WHAT TO DO: Nothing in the records that follow should differ once you have copied them out.

** DATASET follows **

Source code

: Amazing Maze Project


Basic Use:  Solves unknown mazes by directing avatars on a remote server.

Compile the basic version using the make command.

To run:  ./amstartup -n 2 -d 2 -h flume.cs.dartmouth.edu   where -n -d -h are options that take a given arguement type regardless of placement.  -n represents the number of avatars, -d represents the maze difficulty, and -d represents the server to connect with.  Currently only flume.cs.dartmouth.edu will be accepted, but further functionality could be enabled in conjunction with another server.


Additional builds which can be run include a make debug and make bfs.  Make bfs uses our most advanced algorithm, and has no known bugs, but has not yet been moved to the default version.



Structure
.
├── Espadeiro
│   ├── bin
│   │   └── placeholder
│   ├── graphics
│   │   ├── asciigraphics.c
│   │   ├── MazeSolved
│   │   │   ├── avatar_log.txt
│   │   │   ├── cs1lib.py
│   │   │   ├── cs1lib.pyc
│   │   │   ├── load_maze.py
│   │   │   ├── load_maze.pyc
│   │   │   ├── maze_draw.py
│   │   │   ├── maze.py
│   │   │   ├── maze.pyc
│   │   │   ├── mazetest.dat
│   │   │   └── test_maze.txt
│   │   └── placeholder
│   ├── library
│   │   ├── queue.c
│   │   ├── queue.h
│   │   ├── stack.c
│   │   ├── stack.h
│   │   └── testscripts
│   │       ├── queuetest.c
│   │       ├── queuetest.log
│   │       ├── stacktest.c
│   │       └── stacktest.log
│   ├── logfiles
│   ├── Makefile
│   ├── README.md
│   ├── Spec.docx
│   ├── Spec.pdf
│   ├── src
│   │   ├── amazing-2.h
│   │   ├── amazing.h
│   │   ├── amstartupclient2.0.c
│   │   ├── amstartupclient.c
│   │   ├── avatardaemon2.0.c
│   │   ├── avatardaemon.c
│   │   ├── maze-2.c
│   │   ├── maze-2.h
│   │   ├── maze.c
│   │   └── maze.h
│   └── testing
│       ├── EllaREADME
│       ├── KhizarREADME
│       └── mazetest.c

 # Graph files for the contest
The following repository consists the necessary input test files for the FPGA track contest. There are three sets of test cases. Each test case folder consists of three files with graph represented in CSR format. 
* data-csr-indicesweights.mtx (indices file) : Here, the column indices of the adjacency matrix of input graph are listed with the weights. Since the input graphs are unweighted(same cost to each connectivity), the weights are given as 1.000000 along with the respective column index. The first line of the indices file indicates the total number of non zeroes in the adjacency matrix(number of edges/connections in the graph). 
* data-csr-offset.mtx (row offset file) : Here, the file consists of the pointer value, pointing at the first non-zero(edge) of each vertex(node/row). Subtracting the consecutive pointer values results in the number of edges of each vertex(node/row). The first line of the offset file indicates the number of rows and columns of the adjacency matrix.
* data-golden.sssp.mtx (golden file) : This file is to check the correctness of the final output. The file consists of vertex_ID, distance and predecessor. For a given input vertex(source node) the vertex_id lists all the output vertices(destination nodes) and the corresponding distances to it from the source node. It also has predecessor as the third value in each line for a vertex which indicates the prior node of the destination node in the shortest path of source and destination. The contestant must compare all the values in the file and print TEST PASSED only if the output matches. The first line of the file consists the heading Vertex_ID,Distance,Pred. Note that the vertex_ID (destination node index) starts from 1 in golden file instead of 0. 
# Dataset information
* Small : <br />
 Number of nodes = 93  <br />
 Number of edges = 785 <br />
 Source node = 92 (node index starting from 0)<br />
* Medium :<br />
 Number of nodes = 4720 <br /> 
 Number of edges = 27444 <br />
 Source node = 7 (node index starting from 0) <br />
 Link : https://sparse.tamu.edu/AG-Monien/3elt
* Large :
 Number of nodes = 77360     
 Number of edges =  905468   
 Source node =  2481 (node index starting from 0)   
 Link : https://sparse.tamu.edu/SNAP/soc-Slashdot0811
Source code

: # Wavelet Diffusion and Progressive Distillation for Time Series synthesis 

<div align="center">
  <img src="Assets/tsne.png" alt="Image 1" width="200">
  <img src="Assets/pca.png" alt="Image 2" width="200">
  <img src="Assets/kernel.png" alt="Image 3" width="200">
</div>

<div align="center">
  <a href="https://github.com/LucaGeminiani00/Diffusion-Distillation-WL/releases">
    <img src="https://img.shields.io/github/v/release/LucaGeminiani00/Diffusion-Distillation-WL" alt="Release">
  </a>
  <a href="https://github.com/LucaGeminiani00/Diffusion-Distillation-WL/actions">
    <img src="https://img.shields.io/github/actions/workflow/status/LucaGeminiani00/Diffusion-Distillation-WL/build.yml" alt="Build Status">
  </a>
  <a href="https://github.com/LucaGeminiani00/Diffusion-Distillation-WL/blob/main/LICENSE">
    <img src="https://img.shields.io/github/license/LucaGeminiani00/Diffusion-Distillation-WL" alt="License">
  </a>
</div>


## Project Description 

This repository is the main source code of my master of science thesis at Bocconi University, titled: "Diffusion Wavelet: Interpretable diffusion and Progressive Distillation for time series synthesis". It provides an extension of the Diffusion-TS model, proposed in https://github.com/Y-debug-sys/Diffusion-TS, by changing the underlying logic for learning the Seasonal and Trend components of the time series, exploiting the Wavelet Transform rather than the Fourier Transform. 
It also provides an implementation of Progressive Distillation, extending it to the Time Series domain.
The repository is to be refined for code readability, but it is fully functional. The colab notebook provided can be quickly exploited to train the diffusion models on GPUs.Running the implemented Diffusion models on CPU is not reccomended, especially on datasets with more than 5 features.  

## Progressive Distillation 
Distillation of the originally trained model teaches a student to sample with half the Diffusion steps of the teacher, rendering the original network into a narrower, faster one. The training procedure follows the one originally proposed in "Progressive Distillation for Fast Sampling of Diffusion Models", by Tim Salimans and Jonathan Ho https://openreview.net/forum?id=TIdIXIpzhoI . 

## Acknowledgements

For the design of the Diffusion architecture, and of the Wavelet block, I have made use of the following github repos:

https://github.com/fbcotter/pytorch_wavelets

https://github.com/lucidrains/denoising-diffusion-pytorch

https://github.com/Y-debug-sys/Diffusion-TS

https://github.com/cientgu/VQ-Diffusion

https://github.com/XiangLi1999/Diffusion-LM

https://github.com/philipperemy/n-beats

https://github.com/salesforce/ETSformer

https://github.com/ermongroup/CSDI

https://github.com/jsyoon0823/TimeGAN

** End of DATASET **

SOLUTION FOR THIS PROBLEM:
Source code

: Amazing Maze Project


Basic Use:  Solves unknown mazes by directing avatars on a remote server.

Compile the basic version using the make command.

To run:  ./amstartup -n 2 -d 2 -h flume.cs.dartmouth.edu   where -n -d -h are options that take a given arguement type regardless of placement.  -n represents the number of avatars, -d represents the maze difficulty, and -d represents the server to connect with.  Currently only flume.cs.dartmouth.edu will be accepted, but further functionality could be enabled in conjunction with another server.


Additional builds which can be run include a make debug and make bfs.  Make bfs uses our most advanced algorithm, and has no known bugs, but has not yet been moved to the default version.



Structure
.
├── Espadeiro
│   ├── bin
│   │   └── placeholder
│   ├── graphics
│   │   ├── asciigraphics.c
│   │   ├── MazeSolved
│   │   │   ├── avatar_log.txt
│   │   │   ├── cs1lib.py
│   │   │   ├── cs1lib.pyc
│   │   │   ├── load_maze.py
│   │   │   ├── load_maze.pyc
│   │   │   ├── maze_draw.py
│   │   │   ├── maze.py
│   │   │   ├── maze.pyc
│   │   │   ├── mazetest.dat
│   │   │   └── test_maze.txt
│   │   └── placeholder
│   ├── library
│   │   ├── queue.c
│   │   ├── queue.h
│   │   ├── stack.c
│   │   ├── stack.h
│   │   └── testscripts
│   │       ├── queuetest.c
│   │       ├── queuetest.log
│   │       ├── stacktest.c
│   │       └── stacktest.log
│   ├── logfiles
│   ├── Makefile
│   ├── README.md
│   ├── Spec.docx
│   ├── Spec.pdf
│   ├── src
│   │   ├── amazing-2.h
│   │   ├── amazing.h
│   │   ├── amstartupclient2.0.c
│   │   ├── amstartupclient.c
│   │   ├── avatardaemon2.0.c
│   │   ├── avatardaemon.c
│   │   ├── maze-2.c
│   │   ├── maze-2.h
│   │   ├── maze.c
│   │   └── maze.h
│   └── testing
│       ├── EllaREADME
│       ├── KhizarREADME
│       └── mazetest.c

 # Graph files for the contest
The following repository consists the necessary input test files for the FPGA track contest. There are three sets of test cases. Each test case folder consists of three files with graph represented in CSR format. 
* data-csr-indicesweights.mtx (indices file) : Here, the column indices of the adjacency matrix of input graph are listed with the weights. Since the input graphs are unweighted(same cost to each connectivity), the weights are given as 1.000000 along with the respective column index. The first line of the indices file indicates the total number of non zeroes in the adjacency matrix(number of edges/connections in the graph). 
* data-csr-offset.mtx (row offset file) : Here, the file consists of the pointer value, pointing at the first non-zero(edge) of each vertex(node/row). Subtracting the consecutive pointer values results in the number of edges of each vertex(node/row). The first line of the offset file indicates the number of rows and columns of the adjacency matrix.
* data-golden.sssp.mtx (golden file) : This file is to check the correctness of the final output. The file consists of vertex_ID, distance and predecessor. For a given input vertex(source node) the vertex_id lists all the output vertices(destination nodes) and the corresponding distances to it from the source node. It also has predecessor as the third value in each line for a vertex which indicates the prior node of the destination node in the shortest path of source and destination. The contestant must compare all the values in the file and print TEST PASSED only if the output matches. The first line of the file consists the heading Vertex_ID,Distance,Pred. Note that the vertex_ID (destination node index) starts from 1 in golden file instead of 0. 
# Dataset information
* Small : <br />
 Number of nodes = 93  <br />
 Number of edges = 785 <br />
 Source node = 92 (node index starting from 0)<br />
* Medium :<br />
 Number of nodes = 4720 <br /> 
 Number of edges = 27444 <br />
 Source node = 7 (node index starting from 0) <br />
 Link : https://sparse.tamu.edu/AG-Monien/3elt
* Large :
 Number of nodes = 77360     
 Number of edges =  905468   
 Source node =  2481 (node index starting from 0)   
 Link : https://sparse.tamu.edu/SNAP/soc-Slashdot0811
Source code

: # Wavelet Diffusion and Progressive Distillation for Time Series synthesis 

<div align="center">
  <img src="Assets/tsne.png" alt="Image 1" width="200">
  <img src="Assets/pca.png" alt="Image 2" width="200">
  <img src="Assets/kernel.png" alt="Image 3" width="200">
</div>

<div align="center">
  <a href="https://github.com/LucaGeminiani00/Diffusion-Distillation-WL/releases">
    <img src="https://img.shields.io/github/v/release/LucaGeminiani00/Diffusion-Distillation-WL" alt="Release">
  </a>
  <a href="https://github.com/LucaGeminiani00/Diffusion-Distillation-WL/actions">
    <img src="https://img.shields.io/github/actions/workflow/status/LucaGeminiani00/Diffusion-Distillation-WL/build.yml" alt="Build Status">
  </a>
  <a href="https://github.com/LucaGeminiani00/Diffusion-Distillation-WL/blob/main/LICENSE">
    <img src="https://img.shields.io/github/license/LucaGeminiani00/Diffusion-Distillation-WL" alt="License">
  </a>
</div>


## Project Description 

This repository is the main source code of my master of science thesis at Bocconi University, titled: "Diffusion Wavelet: Interpretable diffusion and Progressive Distillation for time series synthesis". It provides an extension of the Diffusion-TS model, proposed in https://github.com/Y-debug-sys/Diffusion-TS, by changing the underlying logic for learning the Seasonal and Trend components of the time series, exploiting the Wavelet Transform rather than the Fourier Transform. 
It also provides an implementation of Progressive Distillation, extending it to the Time Series domain.
The repository is to be refined for code readability, but it is fully functional. The colab notebook provided can be quickly exploited to train the diffusion models on GPUs.Running the implemented Diffusion models on CPU is not reccomended, especially on datasets with more than 5 features.  

## Progressive Distillation 
Distillation of the originally trained model teaches a student to sample with half the Diffusion steps of the teacher, rendering the original network into a narrower, faster one. The training procedure follows the one originally proposed in "Progressive Distillation for Fast Sampling of Diffusion Models", by Tim Salimans and Jonathan Ho https://openreview.net/forum?id=TIdIXIpzhoI . 

## Acknowledgements

For the design of the Diffusion architecture, and of the Wavelet block, I have made use of the following github repos:

https://github.com/fbcotter/pytorch_wavelets

https://github.com/lucidrains/denoising-diffusion-pytorch

https://github.com/Y-debug-sys/Diffusion-TS

https://github.com/cientgu/VQ-Diffusion

https://github.com/XiangLi1999/Diffusion-LM

https://github.com/philipperemy/n-beats

https://github.com/salesforce/ETSformer

https://github.com/ermongroup/CSDI

https://github.com/jsyoon0823/TimeGAN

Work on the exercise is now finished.